She’s best known for her work to stop “nonconsensual pornography,” better known as revenge porn, and for a book titled “The Cult of the Constitution: Our Deadly Devotion to Guns and Free Speech.”

The Boston Globe turned to Franks and other liberal activists for a “Globe Ideas” series, which the newspaper titled: “Editing the Constitution.”

“The Constitution is undergoing massive changes in the Supreme Court. It’s time to put the founding document in the hands of the people,” the newspaper explained.

Mary Anne Franks


Franks was the perfect choice for the Globe’s farcical hit piece, since she can always be counted on to bash anyone with a “devotion to guns.” As laughable as it sounds, Franks was assigned by the newspaper to “Redo the first two amendments,” which she did.

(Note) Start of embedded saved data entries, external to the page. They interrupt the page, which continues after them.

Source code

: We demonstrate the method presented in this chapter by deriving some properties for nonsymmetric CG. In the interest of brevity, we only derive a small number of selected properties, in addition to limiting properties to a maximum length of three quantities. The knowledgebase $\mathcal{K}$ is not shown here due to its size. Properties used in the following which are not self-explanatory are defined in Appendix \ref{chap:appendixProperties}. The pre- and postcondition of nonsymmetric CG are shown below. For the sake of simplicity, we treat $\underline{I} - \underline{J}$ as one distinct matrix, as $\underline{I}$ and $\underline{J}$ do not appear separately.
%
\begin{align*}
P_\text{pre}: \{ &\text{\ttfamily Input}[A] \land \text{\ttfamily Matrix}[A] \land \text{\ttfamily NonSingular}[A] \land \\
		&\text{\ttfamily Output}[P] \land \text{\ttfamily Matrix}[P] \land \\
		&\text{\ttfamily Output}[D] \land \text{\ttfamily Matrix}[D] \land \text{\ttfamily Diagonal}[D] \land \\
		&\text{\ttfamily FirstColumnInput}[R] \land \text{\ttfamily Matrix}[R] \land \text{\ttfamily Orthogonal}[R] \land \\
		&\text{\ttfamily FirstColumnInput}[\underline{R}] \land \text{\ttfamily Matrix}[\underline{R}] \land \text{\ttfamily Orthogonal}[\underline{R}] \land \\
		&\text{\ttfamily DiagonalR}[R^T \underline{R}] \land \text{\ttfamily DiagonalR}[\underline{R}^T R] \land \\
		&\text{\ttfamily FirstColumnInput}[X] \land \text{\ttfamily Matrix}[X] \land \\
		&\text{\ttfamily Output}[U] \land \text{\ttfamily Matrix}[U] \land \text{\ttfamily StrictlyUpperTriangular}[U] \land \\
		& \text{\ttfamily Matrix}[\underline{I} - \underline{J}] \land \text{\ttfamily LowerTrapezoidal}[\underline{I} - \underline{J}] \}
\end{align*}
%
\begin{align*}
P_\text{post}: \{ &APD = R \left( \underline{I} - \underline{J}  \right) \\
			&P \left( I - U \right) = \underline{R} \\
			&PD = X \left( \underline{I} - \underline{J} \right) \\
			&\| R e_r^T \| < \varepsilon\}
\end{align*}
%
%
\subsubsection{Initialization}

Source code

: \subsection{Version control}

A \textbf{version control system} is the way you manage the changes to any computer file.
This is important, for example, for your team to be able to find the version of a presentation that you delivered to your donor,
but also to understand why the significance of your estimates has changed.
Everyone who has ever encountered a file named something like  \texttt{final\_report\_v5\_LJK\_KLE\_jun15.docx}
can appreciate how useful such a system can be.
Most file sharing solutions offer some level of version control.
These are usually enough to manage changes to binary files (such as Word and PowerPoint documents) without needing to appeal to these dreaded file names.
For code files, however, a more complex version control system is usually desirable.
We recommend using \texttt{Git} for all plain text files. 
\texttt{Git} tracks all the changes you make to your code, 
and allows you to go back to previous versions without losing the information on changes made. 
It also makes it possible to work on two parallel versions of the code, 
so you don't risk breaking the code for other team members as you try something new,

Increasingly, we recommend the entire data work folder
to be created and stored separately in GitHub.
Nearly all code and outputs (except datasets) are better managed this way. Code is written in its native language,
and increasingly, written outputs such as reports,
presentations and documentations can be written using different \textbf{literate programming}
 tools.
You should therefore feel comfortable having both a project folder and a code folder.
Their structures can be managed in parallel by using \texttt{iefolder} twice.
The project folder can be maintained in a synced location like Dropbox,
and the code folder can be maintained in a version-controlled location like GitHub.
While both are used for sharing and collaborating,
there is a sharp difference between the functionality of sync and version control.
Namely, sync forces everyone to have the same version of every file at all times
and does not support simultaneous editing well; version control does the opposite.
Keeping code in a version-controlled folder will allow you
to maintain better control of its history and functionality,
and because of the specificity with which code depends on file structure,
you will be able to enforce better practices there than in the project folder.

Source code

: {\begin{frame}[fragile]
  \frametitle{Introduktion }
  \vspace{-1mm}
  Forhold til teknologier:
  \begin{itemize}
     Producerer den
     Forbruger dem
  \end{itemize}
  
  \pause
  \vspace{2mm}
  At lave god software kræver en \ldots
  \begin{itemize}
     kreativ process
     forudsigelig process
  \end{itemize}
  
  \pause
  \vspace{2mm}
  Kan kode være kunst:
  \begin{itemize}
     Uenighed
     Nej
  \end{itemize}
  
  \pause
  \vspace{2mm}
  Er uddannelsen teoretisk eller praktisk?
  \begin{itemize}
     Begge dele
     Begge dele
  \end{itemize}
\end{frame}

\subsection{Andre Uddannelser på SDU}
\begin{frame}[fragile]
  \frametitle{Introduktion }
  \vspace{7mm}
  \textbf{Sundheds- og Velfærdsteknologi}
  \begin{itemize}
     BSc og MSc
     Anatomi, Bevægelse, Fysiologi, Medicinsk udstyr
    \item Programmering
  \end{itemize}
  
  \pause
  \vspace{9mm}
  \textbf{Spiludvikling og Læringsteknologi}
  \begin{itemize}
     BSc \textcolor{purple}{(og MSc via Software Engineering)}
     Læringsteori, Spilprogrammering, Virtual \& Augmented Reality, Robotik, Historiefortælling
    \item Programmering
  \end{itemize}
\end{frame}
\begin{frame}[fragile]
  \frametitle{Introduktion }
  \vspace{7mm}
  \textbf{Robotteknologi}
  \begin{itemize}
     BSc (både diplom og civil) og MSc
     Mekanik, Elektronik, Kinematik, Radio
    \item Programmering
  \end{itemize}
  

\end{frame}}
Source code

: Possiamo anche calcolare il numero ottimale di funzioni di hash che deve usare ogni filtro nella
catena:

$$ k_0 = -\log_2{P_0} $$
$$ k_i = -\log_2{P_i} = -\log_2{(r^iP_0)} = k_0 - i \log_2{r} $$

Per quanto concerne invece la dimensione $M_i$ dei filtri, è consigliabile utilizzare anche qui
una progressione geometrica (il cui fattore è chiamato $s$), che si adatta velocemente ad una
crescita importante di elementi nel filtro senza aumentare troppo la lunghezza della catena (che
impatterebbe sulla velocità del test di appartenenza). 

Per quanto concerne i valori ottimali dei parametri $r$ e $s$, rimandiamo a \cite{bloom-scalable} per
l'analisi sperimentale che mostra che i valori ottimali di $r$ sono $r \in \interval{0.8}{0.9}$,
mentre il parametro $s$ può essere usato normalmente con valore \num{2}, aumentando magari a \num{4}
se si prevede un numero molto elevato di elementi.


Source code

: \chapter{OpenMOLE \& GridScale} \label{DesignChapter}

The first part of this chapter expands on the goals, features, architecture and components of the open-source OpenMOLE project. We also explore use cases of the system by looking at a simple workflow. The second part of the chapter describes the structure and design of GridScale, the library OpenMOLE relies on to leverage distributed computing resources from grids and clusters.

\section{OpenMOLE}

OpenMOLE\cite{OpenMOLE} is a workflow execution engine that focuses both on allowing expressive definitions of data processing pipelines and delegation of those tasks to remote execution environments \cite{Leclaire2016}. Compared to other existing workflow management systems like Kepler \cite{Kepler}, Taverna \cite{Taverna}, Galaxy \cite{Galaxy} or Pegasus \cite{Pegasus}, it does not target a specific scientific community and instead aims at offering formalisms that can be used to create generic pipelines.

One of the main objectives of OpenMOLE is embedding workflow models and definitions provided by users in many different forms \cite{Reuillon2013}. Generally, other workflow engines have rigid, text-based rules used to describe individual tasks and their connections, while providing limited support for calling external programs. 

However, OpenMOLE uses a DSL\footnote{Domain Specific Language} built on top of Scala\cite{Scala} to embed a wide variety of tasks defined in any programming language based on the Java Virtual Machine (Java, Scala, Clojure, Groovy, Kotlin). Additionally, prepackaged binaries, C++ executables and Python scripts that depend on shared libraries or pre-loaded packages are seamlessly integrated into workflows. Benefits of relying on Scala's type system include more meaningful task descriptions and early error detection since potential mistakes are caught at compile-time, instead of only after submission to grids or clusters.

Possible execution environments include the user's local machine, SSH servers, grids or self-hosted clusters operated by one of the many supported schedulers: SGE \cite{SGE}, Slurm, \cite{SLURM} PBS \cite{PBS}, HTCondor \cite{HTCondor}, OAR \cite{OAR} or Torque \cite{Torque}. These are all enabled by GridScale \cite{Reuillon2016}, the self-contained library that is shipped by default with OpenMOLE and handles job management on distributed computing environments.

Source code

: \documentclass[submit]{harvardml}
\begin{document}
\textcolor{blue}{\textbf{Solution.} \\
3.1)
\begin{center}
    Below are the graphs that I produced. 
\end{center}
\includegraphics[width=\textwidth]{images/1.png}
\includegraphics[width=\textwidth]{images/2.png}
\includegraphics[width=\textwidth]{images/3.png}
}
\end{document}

The Second Amendment, she wrote, has an “idiosyncratic and anachronistic focus” on militias and arms, which the good professor says “degrades the concept of self-defense.”

“The right to safeguard one’s life should not be conflated with or reduced to the right to use a weapon, especially a weapon that is so much more likely to inflict injury and death than to avoid it,” Franks wrote. “Far better would be an amendment that guarantees a meaningful right to bodily autonomy and obligates the government to implement reasonable measures to protect public health and safety.”

Here’s how Franks would change the Second Amendment, and you’ll notice that her edited version now includes abortion rights:

“All people have the right to bodily autonomy consistent with the right of other people to the same, including the right to defend themselves against unlawful force and the right of self-determination in reproductive matters. The government shall take reasonable measures to protect the health and safety of the public as a whole,” she wrote.

Abdallah Fayyad, who wrote the introduction for the series, explained that the newspaper believes the Constitution “needs an update.”

“That’s why Globe Ideas has put together this project, in which we asked legal experts, advocates, journalists, and members of the next generation what changes they’d make to the Constitution if they could,” Fayyad wrote. “It’s a thought experiment to some extent, but it’s also meant to get conversations started about how the Constitution can be the living document it was intended to be.”

In my humble opinion, the Constitution is perfect the way it is. It needs no updating. The Boston Globe editors and activists involved in this series are the ones who need updating, since they have clearly lost their collective minds. If I were them, I’d start updating my ‎résumé most ricky-tik.